§ **EXERCISE**
In the records below, take the line containing "The same way" and every line following it, and write them out exactly.

§ **Dataset entries**
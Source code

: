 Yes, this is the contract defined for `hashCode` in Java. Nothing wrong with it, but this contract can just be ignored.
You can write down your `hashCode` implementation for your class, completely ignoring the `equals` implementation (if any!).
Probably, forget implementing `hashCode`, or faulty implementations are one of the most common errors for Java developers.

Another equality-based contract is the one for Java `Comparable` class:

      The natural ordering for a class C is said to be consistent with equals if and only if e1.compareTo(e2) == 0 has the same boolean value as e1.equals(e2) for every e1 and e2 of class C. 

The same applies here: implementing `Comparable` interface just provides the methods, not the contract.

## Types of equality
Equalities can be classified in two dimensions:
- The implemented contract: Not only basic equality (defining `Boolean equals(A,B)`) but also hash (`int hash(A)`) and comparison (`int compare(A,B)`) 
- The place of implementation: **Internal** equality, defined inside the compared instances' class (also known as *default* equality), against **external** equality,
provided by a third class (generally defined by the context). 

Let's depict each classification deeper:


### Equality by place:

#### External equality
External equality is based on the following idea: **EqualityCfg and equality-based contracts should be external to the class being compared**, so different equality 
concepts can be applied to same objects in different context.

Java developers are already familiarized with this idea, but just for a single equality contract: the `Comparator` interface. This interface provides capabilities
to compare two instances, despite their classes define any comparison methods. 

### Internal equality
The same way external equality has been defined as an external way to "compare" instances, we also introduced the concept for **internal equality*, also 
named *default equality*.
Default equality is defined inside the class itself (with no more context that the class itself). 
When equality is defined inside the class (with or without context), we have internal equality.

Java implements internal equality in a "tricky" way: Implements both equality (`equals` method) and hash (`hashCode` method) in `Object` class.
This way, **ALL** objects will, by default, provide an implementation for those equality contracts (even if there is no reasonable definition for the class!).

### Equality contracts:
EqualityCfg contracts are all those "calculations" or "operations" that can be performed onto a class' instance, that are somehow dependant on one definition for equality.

§ **WRITTEN SOLUTION**
The same way external equality has been defined as an external way to "compare" instances, we also introduced the concept for **internal equality*, also 
named *default equality*.
Default equality is defined inside the class itself (with no more context that the class itself). 
When equality is defined inside the class (with or without context), we have internal equality.

Java implements internal equality in a "tricky" way: Implements both equality (`equals` method) and hash (`hashCode` method) in `Object` class.
This way, **ALL** objects will, by default, provide an implementation for those equality contracts (even if there is no reasonable definition for the class!).

### Equality contracts:
EqualityCfg contracts are all those "calculations" or "operations" that can be performed onto a class' instance, that are somehow dependant on one definition for equality.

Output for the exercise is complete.